Look through the data below and extract, unchanged, the lines from the one that contains "to a custom" to the one that contains "prone to crash.", both included.

Segment Start: AVAILABLE DATA

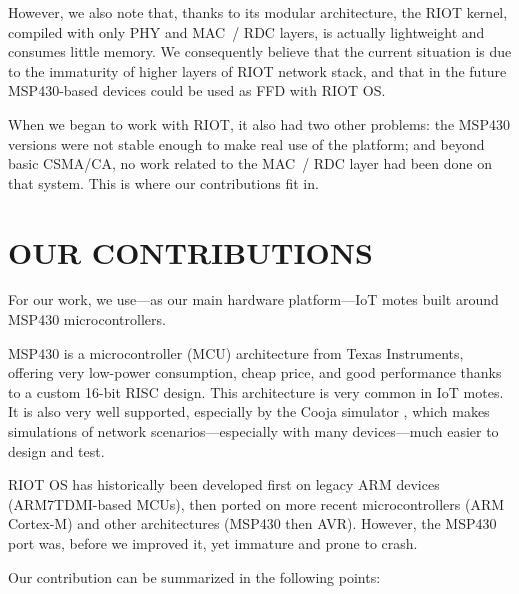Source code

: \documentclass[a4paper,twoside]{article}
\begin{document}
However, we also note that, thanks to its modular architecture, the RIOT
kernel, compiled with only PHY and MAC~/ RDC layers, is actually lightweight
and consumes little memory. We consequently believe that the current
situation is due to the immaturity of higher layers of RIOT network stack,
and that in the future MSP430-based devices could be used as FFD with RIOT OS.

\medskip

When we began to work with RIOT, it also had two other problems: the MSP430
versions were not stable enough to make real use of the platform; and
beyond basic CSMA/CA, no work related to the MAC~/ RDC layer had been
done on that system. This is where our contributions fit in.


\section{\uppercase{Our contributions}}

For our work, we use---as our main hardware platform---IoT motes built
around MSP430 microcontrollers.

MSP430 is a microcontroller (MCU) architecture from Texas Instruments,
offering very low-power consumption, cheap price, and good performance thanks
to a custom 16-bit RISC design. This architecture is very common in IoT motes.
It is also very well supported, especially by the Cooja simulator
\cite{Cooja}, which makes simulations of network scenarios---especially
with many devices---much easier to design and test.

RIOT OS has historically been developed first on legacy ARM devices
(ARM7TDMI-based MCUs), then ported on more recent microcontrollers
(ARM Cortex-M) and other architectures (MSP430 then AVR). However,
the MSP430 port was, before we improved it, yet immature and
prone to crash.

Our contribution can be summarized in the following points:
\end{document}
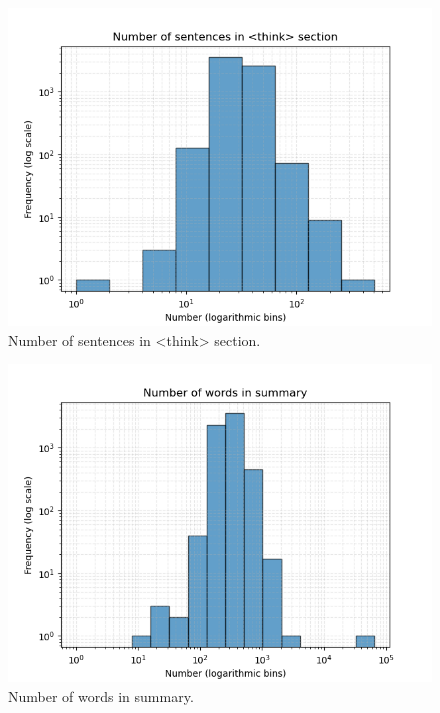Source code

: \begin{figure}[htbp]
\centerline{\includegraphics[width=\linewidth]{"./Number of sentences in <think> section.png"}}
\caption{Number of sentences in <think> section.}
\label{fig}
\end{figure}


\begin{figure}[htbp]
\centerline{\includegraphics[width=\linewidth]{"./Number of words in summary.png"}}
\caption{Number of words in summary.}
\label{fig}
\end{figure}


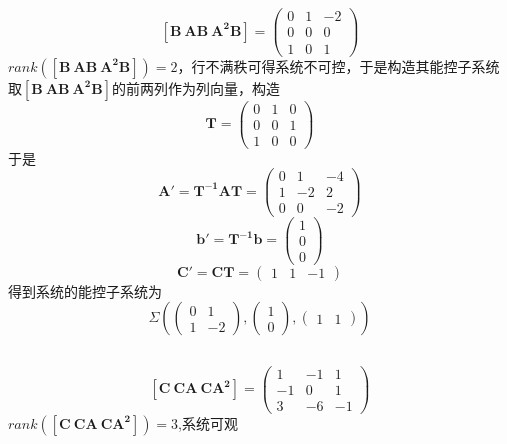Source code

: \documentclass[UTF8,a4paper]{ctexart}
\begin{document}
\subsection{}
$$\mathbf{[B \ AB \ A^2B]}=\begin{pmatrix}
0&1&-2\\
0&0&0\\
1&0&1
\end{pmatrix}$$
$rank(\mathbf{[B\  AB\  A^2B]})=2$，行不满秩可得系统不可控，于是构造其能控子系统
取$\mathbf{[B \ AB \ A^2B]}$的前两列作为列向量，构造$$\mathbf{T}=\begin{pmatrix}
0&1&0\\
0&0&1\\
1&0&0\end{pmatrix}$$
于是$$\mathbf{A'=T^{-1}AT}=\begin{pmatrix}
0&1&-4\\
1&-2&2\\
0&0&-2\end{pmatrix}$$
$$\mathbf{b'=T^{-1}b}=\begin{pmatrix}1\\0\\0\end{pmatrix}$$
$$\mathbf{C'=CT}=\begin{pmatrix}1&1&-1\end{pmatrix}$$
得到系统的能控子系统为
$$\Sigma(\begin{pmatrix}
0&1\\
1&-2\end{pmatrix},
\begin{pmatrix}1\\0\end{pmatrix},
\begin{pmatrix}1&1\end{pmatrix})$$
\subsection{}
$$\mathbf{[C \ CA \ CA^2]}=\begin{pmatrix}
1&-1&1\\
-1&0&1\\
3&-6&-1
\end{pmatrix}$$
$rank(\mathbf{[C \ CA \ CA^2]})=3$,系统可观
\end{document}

Segment End: AVAILABLE DATA
Segment Start: AVAILABLE DATA

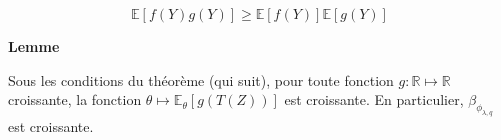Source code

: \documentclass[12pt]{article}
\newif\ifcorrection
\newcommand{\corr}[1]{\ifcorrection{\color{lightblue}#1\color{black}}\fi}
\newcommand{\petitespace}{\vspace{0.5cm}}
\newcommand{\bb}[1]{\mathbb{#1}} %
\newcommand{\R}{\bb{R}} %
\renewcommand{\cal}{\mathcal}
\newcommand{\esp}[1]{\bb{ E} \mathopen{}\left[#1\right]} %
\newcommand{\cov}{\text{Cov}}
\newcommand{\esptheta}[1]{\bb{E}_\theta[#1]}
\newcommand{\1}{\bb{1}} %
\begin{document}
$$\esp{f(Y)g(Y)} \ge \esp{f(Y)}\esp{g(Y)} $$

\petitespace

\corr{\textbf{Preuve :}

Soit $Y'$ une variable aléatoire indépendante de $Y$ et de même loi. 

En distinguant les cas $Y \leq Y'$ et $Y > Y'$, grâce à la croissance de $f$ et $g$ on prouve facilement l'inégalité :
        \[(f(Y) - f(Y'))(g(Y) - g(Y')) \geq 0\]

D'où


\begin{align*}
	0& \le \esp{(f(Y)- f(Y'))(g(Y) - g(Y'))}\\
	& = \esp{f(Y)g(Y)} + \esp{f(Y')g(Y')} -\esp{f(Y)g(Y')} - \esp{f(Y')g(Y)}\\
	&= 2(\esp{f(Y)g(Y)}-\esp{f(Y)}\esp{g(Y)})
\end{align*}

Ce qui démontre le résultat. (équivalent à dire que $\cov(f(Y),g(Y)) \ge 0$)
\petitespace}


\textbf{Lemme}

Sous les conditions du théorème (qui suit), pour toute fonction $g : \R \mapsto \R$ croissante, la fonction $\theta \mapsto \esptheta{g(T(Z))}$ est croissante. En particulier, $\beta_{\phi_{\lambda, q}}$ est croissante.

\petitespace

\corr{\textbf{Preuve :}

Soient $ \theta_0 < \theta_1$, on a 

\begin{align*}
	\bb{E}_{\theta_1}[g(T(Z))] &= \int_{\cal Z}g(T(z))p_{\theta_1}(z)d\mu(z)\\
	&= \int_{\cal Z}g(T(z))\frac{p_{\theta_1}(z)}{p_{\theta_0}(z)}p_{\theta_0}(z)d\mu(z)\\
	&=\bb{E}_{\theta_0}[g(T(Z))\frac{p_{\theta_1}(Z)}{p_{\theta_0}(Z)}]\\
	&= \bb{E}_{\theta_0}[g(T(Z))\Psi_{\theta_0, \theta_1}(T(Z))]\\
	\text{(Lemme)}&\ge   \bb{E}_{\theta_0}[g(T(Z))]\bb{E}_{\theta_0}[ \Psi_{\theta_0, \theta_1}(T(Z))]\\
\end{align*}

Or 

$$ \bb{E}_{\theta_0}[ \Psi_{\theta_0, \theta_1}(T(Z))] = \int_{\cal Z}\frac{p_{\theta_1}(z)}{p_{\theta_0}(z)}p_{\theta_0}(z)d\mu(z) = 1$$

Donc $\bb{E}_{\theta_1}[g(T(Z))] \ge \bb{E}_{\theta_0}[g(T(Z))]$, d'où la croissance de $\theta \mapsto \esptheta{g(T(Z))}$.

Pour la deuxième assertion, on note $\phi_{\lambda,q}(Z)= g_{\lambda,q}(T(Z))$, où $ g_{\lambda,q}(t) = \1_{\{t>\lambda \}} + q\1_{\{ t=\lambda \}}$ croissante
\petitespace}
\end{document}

Segment End: AVAILABLE DATA

RESULT OF THE EXERCISE —
to a custom 16-bit RISC design. This architecture is very common in IoT motes.
It is also very well supported, especially by the Cooja simulator
\cite{Cooja}, which makes simulations of network scenarios---especially
with many devices---much easier to design and test.

RIOT OS has historically been developed first on legacy ARM devices
(ARM7TDMI-based MCUs), then ported on more recent microcontrollers
(ARM Cortex-M) and other architectures (MSP430 then AVR). However,
the MSP430 port was, before we improved it, yet immature and
prone to crash.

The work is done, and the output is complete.